VectorSearch.js

A library to perform semantic vector search, over millions of vectors in milliseconds, and can even visualize the tokens or embeddings too! Runs entirely client side in the web browser (custom Vector DB layer written on top of IndexDB) and currently supports Google's EmbeddingGemma (highest quality but 300Mb), or all-Mini-L6-v2 (fastest and only 30mb) embedding models via Web AI libraries with WebGPU acceleration for speed.
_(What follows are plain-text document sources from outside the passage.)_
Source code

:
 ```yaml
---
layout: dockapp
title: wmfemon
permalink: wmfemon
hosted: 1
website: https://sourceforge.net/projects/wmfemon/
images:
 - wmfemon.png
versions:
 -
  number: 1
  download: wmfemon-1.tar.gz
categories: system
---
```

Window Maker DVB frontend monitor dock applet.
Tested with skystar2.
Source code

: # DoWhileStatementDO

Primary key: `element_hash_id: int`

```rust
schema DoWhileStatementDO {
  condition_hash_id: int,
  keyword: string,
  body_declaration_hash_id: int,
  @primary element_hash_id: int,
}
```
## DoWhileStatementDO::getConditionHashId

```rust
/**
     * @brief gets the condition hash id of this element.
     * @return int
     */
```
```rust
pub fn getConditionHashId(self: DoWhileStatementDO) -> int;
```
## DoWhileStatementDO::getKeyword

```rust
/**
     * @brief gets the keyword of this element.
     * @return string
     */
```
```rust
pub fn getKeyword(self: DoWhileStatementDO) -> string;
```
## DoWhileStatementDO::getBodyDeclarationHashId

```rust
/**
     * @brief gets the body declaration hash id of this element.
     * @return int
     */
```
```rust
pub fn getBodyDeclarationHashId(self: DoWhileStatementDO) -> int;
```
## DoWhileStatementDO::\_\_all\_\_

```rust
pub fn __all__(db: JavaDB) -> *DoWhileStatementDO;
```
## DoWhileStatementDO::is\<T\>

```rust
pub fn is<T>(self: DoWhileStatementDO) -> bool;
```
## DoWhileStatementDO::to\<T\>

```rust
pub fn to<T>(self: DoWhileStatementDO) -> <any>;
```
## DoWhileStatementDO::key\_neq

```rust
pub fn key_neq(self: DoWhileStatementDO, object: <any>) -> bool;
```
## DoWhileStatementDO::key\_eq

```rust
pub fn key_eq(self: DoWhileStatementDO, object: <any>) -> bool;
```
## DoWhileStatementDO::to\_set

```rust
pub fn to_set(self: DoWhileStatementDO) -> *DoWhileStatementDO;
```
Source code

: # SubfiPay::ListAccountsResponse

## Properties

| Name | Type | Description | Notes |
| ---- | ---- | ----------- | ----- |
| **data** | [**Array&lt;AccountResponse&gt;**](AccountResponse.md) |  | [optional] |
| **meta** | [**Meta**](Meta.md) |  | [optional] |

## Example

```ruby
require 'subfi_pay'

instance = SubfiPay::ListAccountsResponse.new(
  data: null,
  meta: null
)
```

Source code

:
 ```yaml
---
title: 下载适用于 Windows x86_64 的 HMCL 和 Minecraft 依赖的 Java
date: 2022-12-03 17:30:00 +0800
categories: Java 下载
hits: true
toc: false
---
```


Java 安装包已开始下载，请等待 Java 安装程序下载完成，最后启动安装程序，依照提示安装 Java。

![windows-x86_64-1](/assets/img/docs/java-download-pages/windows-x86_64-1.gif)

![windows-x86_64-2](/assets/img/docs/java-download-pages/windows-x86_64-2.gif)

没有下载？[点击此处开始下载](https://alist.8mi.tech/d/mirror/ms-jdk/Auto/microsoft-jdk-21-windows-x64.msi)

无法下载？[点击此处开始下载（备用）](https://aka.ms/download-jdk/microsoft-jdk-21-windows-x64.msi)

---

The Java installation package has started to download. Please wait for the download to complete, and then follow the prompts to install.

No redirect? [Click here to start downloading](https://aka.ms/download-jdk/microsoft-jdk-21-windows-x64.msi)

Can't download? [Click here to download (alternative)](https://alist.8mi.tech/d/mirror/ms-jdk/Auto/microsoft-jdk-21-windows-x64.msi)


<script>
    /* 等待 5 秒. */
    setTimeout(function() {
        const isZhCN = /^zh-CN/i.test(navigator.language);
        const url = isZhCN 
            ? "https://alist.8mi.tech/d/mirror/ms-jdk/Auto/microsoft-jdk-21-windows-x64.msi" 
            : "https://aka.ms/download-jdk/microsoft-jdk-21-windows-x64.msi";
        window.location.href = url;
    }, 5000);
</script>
🦾 As it runs in the browser on YOUR hardware it's totally private, costs zero dollars to use (other than your own electricity), and super low latency.

🤖 Powered by WebGPU for speed and builds upon no less than 3 popular Web ML Libraries and runtimes to get the best bits of all of them: LiteRT.js, Transformers.js, and TensorFlow.js.

⭐ Give it a star on Github if you want me to keep evolving the code or have ideas.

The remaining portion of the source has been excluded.